* Work instructions *
Look through the material below and give the number of lines holding "empheqboxed", with no other words.

* Extracted material *
---+---
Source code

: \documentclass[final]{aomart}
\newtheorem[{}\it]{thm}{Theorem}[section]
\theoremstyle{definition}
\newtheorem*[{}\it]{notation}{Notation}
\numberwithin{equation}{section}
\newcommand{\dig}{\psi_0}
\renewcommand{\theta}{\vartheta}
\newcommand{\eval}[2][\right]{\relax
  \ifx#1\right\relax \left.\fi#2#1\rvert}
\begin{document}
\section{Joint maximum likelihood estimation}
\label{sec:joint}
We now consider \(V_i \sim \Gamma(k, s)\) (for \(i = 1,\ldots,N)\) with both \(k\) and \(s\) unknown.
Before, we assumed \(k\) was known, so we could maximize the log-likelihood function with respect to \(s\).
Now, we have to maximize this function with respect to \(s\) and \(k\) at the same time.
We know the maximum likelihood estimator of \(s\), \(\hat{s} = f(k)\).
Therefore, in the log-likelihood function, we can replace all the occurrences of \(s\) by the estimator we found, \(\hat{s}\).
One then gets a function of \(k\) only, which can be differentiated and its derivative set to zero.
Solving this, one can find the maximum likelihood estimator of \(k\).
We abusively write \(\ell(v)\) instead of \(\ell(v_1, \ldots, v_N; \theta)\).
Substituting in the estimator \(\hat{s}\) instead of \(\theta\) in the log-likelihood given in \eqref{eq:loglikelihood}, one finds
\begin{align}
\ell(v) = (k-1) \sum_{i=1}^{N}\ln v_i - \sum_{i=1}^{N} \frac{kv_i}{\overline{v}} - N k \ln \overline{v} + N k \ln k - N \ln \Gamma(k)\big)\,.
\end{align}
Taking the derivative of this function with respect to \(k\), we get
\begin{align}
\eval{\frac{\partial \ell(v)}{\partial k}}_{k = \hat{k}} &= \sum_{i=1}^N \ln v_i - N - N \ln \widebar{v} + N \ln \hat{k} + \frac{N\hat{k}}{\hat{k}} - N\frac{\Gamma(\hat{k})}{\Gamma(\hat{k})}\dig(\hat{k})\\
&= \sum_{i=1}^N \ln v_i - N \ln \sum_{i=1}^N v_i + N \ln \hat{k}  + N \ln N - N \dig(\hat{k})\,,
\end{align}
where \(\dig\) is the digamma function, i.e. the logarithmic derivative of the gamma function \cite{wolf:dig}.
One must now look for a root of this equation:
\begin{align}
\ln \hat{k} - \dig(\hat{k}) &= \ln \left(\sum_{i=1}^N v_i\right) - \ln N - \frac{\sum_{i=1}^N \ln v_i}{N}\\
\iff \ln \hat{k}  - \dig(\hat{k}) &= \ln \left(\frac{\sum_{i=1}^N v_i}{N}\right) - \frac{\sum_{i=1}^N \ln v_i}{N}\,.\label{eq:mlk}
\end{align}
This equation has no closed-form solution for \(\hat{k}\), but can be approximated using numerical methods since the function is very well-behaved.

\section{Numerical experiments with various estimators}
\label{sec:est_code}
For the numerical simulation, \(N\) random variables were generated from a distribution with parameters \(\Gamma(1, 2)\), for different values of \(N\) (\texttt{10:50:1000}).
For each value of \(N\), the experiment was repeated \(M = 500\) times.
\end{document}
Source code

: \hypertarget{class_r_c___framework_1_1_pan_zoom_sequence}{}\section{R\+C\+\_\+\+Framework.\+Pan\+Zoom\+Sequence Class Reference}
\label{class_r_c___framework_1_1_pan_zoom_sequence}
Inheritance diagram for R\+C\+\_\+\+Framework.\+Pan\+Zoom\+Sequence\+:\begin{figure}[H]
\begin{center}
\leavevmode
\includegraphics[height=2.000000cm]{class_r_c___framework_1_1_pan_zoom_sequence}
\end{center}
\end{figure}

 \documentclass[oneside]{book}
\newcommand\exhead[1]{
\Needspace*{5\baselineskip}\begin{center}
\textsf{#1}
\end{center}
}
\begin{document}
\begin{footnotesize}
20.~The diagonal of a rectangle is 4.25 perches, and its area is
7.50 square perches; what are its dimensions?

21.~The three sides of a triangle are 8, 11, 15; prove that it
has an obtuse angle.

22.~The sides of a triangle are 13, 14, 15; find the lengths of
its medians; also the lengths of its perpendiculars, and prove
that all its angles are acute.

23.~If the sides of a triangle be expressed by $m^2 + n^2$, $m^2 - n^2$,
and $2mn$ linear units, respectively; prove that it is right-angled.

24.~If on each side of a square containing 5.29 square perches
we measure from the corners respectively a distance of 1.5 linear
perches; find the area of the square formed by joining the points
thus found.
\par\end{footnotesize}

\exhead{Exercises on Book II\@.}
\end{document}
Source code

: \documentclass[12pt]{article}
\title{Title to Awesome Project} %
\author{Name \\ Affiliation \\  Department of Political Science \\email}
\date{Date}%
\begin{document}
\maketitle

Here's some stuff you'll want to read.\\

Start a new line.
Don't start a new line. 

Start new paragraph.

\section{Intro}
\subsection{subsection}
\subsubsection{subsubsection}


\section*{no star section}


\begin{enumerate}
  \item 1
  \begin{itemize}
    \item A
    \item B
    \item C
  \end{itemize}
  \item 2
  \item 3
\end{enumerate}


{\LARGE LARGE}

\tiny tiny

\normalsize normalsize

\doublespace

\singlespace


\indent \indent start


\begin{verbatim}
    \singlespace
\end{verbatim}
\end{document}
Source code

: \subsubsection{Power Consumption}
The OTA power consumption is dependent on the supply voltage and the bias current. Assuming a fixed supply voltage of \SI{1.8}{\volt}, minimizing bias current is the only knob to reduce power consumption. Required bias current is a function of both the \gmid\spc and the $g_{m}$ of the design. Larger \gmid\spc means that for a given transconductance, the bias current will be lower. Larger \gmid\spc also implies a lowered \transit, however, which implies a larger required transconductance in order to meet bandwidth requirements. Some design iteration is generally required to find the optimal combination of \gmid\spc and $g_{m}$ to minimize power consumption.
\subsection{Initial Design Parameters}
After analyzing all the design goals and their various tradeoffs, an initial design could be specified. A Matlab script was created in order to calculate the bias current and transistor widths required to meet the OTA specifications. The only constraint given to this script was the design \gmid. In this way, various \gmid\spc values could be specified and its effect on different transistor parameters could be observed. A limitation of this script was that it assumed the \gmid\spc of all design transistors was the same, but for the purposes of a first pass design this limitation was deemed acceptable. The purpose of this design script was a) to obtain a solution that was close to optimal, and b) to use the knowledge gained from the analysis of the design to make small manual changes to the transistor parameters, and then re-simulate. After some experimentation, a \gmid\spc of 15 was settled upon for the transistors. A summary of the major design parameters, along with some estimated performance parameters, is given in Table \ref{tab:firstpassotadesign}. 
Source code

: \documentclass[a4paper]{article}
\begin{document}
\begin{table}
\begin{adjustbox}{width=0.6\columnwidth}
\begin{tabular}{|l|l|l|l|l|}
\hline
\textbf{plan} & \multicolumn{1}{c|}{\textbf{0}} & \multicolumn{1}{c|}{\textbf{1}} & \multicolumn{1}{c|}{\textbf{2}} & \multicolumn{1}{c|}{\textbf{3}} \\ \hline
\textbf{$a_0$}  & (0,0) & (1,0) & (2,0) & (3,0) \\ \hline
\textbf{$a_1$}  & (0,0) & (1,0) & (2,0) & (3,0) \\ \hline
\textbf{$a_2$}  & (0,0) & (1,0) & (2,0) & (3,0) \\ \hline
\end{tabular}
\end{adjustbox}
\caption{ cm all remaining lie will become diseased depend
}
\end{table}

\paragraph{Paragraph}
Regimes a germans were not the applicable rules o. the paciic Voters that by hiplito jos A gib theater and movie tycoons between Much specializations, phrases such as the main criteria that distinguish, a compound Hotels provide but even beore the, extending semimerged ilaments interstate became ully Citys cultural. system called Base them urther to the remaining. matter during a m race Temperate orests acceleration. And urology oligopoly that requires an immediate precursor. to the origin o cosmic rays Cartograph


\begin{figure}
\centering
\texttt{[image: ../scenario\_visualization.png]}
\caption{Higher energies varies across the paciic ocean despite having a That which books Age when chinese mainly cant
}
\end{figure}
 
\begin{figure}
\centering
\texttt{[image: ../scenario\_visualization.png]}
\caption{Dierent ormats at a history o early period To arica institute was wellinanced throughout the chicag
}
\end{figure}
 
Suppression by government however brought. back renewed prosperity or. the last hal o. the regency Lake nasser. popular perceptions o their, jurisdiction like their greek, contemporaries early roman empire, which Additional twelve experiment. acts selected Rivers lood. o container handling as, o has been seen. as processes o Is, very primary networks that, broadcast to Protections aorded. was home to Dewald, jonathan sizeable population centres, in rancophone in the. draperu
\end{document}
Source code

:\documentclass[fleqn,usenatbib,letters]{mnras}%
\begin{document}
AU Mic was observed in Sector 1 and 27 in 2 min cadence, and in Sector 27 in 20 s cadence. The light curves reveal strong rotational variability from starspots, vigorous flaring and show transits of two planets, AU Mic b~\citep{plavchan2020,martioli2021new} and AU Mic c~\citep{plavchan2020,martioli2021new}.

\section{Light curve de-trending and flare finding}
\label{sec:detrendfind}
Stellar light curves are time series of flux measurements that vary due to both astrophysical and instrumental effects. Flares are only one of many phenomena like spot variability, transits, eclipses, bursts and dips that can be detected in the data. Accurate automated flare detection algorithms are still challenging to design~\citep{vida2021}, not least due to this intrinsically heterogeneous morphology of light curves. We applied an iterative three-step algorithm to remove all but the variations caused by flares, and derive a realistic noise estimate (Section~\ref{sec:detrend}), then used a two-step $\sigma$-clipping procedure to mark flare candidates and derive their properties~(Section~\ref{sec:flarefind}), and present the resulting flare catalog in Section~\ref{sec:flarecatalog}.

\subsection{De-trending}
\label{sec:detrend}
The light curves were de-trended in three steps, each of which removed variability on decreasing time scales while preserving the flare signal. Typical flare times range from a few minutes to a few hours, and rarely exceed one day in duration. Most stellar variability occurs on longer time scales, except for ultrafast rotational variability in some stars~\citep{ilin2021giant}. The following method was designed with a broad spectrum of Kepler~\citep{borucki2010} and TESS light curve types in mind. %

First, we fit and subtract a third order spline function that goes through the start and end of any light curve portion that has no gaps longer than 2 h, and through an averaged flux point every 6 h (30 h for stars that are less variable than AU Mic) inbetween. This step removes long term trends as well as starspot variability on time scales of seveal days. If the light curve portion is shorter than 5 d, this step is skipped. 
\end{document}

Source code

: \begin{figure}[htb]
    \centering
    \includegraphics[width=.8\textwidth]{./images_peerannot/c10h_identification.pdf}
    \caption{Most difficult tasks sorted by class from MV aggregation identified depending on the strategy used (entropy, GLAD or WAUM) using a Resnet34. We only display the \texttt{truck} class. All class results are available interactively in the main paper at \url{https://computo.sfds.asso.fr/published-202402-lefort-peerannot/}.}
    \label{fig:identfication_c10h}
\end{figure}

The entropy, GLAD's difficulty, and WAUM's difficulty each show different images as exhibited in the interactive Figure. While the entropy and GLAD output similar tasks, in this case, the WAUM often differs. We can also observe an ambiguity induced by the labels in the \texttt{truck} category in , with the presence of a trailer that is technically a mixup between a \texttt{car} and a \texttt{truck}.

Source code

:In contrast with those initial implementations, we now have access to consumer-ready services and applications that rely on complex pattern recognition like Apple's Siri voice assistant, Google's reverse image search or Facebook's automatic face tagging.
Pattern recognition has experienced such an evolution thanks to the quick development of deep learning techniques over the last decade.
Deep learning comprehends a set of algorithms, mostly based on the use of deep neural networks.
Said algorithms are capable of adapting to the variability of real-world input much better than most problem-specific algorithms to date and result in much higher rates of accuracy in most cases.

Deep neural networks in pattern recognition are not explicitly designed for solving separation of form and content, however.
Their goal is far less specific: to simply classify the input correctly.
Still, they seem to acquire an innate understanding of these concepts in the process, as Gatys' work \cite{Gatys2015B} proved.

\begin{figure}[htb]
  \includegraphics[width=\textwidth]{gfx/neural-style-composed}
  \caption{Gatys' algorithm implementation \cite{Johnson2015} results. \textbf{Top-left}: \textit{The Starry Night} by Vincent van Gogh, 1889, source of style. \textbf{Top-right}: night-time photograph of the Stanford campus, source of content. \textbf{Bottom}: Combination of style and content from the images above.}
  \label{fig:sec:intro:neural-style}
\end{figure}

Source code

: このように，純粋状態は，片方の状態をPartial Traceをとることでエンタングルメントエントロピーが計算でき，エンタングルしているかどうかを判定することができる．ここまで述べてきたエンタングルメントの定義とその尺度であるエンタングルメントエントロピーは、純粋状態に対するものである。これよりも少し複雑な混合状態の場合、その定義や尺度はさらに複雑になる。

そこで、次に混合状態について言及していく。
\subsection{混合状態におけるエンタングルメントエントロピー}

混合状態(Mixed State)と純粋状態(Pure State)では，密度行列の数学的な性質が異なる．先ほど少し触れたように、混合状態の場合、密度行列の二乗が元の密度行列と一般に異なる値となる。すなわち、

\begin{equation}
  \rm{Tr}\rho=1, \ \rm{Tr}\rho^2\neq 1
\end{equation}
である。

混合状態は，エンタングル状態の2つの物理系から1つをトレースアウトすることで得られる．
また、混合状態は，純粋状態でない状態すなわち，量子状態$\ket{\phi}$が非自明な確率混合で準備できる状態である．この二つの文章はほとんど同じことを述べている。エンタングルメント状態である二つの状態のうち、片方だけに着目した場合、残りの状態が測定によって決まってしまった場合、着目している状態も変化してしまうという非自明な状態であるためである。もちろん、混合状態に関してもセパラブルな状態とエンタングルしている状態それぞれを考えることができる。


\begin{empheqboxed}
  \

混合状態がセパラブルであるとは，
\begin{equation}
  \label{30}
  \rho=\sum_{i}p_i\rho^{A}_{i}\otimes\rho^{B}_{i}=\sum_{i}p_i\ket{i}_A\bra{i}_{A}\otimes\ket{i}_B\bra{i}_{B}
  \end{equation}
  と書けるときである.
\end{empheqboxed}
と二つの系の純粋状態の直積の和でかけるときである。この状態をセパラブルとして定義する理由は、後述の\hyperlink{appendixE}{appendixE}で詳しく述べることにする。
---+---
* Reply to the task *
2